EXERCISE AIM: Search the data for the string "reset" and extract every line where it appears.

INFORMATION GIVEN:
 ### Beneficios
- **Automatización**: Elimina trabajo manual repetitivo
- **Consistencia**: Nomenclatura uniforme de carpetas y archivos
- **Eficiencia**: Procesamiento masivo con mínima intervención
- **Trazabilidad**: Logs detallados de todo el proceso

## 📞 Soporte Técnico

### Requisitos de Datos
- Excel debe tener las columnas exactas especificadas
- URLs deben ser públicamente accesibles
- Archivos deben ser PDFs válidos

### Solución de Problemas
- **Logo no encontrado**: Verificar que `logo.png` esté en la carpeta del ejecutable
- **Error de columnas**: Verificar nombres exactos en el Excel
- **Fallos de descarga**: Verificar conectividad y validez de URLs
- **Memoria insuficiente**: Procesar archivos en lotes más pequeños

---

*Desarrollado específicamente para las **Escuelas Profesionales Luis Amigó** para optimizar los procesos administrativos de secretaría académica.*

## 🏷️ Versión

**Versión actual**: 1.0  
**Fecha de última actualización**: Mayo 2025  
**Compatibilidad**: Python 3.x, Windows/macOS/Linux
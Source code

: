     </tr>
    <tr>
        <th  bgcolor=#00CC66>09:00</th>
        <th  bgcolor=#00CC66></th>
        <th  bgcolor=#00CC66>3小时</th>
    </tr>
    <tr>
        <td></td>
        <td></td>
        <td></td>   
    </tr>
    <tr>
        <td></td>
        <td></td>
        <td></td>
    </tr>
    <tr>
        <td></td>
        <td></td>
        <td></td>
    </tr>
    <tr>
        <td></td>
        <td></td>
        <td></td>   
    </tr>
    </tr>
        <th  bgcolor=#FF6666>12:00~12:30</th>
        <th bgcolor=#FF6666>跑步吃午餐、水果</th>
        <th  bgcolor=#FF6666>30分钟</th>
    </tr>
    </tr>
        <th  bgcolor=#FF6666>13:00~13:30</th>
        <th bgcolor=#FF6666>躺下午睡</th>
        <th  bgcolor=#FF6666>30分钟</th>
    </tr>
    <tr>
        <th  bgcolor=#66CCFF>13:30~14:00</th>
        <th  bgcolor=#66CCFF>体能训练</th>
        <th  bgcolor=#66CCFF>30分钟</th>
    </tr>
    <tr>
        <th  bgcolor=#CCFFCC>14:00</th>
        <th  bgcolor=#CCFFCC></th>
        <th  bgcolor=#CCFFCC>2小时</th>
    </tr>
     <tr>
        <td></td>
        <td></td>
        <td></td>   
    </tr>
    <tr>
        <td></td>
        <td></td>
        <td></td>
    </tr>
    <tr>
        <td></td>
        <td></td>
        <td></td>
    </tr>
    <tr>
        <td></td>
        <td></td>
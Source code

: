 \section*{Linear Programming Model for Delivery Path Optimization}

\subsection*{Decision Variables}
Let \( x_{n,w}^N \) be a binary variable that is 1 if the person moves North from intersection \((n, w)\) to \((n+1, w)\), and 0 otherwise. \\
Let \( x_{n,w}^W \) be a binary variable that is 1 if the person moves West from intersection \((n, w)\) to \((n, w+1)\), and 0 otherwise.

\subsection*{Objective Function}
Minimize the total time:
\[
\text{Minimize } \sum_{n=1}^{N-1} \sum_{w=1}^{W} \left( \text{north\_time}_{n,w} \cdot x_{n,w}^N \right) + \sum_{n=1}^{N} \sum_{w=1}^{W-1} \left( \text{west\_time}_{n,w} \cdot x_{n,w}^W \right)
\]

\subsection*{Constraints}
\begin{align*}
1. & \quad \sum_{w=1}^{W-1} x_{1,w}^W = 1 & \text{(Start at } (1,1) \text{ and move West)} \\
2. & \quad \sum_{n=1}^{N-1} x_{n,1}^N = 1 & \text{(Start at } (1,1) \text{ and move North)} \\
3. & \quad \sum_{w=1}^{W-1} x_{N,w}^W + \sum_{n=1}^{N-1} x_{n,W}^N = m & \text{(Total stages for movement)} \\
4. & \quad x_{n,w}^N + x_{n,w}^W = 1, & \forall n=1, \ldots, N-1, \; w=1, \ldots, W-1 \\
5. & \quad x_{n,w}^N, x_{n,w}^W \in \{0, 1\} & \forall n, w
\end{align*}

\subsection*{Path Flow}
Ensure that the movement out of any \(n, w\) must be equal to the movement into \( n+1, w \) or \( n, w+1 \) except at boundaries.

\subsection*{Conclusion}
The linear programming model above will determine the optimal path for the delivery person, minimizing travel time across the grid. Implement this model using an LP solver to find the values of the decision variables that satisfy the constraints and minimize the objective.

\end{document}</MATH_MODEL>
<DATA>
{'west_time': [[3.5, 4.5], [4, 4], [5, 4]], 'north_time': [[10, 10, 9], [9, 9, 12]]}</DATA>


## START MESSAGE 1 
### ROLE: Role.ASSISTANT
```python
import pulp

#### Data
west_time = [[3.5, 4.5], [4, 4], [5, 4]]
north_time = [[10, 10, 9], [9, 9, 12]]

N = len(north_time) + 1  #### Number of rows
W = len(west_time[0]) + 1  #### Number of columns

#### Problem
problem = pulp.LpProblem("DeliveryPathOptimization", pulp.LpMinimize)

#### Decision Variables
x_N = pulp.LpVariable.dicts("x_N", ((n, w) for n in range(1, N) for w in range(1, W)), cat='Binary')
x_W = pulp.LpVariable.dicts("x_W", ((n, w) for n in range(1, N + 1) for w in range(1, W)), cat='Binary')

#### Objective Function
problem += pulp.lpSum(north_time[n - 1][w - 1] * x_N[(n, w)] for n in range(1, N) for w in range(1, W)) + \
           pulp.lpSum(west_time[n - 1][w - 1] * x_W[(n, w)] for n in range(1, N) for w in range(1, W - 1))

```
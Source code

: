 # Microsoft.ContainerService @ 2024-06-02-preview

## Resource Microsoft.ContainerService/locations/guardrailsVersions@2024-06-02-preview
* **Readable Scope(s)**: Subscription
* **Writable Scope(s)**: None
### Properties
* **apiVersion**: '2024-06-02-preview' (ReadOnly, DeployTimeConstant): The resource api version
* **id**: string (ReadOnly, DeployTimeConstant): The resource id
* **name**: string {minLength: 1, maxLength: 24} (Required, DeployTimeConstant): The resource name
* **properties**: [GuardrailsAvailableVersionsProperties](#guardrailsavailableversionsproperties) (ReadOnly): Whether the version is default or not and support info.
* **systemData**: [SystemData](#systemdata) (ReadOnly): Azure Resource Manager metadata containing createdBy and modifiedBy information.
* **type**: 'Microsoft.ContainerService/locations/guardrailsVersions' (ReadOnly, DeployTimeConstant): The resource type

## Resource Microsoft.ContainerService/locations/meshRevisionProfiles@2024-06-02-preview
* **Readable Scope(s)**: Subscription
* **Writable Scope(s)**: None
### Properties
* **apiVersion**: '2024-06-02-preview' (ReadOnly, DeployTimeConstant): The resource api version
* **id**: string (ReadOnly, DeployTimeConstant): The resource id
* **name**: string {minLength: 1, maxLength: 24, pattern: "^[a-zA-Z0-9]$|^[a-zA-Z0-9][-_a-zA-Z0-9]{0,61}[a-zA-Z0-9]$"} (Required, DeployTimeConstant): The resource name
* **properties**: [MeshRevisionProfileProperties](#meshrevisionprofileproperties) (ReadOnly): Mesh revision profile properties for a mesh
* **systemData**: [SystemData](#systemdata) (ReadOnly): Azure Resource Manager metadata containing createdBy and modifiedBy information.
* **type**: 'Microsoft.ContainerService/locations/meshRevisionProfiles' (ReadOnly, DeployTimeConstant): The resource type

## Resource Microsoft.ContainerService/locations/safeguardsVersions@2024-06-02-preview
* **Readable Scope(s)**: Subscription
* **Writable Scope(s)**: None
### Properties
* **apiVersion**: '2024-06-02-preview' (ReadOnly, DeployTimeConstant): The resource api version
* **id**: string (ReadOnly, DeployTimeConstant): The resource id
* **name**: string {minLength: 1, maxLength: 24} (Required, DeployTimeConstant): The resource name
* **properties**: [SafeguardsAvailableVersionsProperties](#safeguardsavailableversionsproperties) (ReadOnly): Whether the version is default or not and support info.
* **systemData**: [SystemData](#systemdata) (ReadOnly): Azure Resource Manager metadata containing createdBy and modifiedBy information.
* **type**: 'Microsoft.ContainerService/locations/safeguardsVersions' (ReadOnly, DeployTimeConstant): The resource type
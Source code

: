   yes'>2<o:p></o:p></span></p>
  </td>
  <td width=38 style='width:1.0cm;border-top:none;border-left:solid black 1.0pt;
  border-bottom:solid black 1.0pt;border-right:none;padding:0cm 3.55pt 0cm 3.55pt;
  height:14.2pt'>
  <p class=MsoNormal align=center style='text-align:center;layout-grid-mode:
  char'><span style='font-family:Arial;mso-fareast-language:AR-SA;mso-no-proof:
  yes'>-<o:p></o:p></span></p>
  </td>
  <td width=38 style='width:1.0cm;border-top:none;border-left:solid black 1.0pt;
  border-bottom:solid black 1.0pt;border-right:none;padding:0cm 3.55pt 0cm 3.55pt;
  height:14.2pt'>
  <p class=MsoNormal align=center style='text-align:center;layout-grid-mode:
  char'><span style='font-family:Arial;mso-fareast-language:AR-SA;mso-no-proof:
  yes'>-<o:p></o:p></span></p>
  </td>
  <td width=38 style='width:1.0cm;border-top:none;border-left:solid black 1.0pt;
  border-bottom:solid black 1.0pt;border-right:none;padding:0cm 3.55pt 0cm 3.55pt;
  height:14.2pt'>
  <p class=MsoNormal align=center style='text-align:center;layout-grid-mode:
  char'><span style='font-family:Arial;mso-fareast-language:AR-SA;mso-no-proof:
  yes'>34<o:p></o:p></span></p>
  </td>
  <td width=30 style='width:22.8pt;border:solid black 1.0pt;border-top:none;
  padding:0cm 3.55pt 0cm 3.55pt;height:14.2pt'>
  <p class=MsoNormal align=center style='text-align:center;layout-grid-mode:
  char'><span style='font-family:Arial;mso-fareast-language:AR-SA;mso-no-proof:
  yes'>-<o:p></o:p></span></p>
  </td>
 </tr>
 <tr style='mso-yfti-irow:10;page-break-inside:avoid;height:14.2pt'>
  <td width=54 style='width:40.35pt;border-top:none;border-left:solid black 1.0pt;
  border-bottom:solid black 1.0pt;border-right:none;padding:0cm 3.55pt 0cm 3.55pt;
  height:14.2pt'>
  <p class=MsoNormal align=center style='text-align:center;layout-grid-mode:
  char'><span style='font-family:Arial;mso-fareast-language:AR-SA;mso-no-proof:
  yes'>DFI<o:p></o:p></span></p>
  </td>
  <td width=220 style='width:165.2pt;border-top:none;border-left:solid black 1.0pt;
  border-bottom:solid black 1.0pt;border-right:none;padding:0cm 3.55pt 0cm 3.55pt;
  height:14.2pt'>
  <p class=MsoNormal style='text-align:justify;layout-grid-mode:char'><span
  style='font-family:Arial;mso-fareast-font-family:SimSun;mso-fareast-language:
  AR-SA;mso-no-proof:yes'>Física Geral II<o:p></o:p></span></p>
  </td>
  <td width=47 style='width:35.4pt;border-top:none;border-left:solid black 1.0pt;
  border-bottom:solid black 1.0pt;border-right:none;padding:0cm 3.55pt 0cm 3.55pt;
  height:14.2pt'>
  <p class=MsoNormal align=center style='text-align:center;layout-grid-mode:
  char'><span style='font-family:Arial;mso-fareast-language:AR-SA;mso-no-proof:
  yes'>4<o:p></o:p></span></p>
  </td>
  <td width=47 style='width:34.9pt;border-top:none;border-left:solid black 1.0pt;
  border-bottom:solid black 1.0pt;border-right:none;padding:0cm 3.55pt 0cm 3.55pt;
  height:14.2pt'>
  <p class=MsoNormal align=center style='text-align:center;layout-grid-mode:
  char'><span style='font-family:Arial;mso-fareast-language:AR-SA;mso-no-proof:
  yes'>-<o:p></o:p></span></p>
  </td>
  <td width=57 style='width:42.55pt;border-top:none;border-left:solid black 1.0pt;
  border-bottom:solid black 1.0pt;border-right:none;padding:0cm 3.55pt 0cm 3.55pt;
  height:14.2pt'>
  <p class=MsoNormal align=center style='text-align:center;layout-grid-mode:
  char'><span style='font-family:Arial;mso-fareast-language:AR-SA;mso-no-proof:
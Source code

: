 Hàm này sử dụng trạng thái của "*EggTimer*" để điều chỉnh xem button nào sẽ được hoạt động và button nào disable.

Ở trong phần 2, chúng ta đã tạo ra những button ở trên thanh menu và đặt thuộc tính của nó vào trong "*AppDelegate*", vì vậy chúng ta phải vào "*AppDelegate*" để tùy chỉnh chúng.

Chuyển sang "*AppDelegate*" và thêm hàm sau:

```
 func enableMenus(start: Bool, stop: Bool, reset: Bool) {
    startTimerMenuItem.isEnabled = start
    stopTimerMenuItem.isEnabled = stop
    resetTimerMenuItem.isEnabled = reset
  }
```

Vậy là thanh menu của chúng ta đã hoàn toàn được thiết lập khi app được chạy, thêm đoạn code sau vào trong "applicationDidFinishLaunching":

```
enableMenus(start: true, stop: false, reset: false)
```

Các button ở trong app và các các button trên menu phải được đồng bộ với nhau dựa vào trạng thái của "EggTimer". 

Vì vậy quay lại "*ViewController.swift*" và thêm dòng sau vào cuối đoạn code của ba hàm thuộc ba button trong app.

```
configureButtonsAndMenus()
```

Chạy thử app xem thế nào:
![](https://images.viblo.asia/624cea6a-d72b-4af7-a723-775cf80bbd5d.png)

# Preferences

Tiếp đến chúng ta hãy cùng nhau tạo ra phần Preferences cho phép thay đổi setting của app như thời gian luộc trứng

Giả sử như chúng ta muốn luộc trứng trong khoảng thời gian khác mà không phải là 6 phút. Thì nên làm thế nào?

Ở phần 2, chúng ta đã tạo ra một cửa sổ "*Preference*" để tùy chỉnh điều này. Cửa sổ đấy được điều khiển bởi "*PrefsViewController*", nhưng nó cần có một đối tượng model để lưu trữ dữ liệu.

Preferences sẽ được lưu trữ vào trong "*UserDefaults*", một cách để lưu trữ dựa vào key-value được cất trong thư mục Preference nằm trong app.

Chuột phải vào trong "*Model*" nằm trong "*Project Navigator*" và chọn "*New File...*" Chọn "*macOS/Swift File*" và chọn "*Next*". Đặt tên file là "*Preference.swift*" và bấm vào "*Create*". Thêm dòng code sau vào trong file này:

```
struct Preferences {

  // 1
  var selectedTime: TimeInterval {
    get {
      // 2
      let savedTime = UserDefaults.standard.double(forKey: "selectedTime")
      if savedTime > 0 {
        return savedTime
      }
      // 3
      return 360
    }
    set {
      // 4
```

RESULT OF THIS EXERCISE:
 func enableMenus(start: Bool, stop: Bool, reset: Bool) {
    resetTimerMenuItem.isEnabled = reset
enableMenus(start: true, stop: false, reset: false)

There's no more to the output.